* **Activity**:
Show every line of the data that contains the string "theme".

··· Given data ···

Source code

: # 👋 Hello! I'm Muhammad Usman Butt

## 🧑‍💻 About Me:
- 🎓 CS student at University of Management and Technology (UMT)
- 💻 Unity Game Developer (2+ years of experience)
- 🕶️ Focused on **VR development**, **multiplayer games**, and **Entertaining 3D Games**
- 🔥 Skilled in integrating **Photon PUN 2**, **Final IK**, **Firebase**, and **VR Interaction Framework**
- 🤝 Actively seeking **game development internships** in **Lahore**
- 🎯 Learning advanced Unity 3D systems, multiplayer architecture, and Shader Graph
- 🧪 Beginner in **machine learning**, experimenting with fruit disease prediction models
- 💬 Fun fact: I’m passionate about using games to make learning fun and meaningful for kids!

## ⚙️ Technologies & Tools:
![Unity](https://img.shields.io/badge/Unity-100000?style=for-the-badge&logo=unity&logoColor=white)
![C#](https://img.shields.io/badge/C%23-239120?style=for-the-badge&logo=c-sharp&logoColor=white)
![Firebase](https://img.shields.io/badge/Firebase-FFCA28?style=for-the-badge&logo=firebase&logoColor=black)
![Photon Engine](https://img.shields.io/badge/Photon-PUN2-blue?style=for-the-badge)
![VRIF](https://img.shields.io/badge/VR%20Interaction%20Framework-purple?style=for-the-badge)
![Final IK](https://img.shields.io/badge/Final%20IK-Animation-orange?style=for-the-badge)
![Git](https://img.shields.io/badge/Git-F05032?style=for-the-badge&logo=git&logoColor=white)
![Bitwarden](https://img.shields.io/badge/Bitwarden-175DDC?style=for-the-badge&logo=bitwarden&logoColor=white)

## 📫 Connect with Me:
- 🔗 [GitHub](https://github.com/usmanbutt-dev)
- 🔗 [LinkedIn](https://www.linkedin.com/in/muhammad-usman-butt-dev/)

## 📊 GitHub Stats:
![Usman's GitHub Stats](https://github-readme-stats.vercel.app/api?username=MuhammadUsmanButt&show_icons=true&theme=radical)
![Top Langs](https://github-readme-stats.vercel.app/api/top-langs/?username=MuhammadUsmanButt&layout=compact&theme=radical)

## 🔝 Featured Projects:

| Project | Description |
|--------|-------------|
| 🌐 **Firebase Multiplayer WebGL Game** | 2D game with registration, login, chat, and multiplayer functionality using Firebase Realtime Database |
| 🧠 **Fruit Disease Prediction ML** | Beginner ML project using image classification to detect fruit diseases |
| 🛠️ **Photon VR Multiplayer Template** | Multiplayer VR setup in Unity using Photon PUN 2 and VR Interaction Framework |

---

···

* **Answer section**:
![Usman's GitHub Stats](https://github-readme-stats.vercel.app/api?username=MuhammadUsmanButt&show_icons=true&theme=radical)
![Top Langs](https://github-readme-stats.vercel.app/api/top-langs/?username=MuhammadUsmanButt&layout=compact&theme=radical)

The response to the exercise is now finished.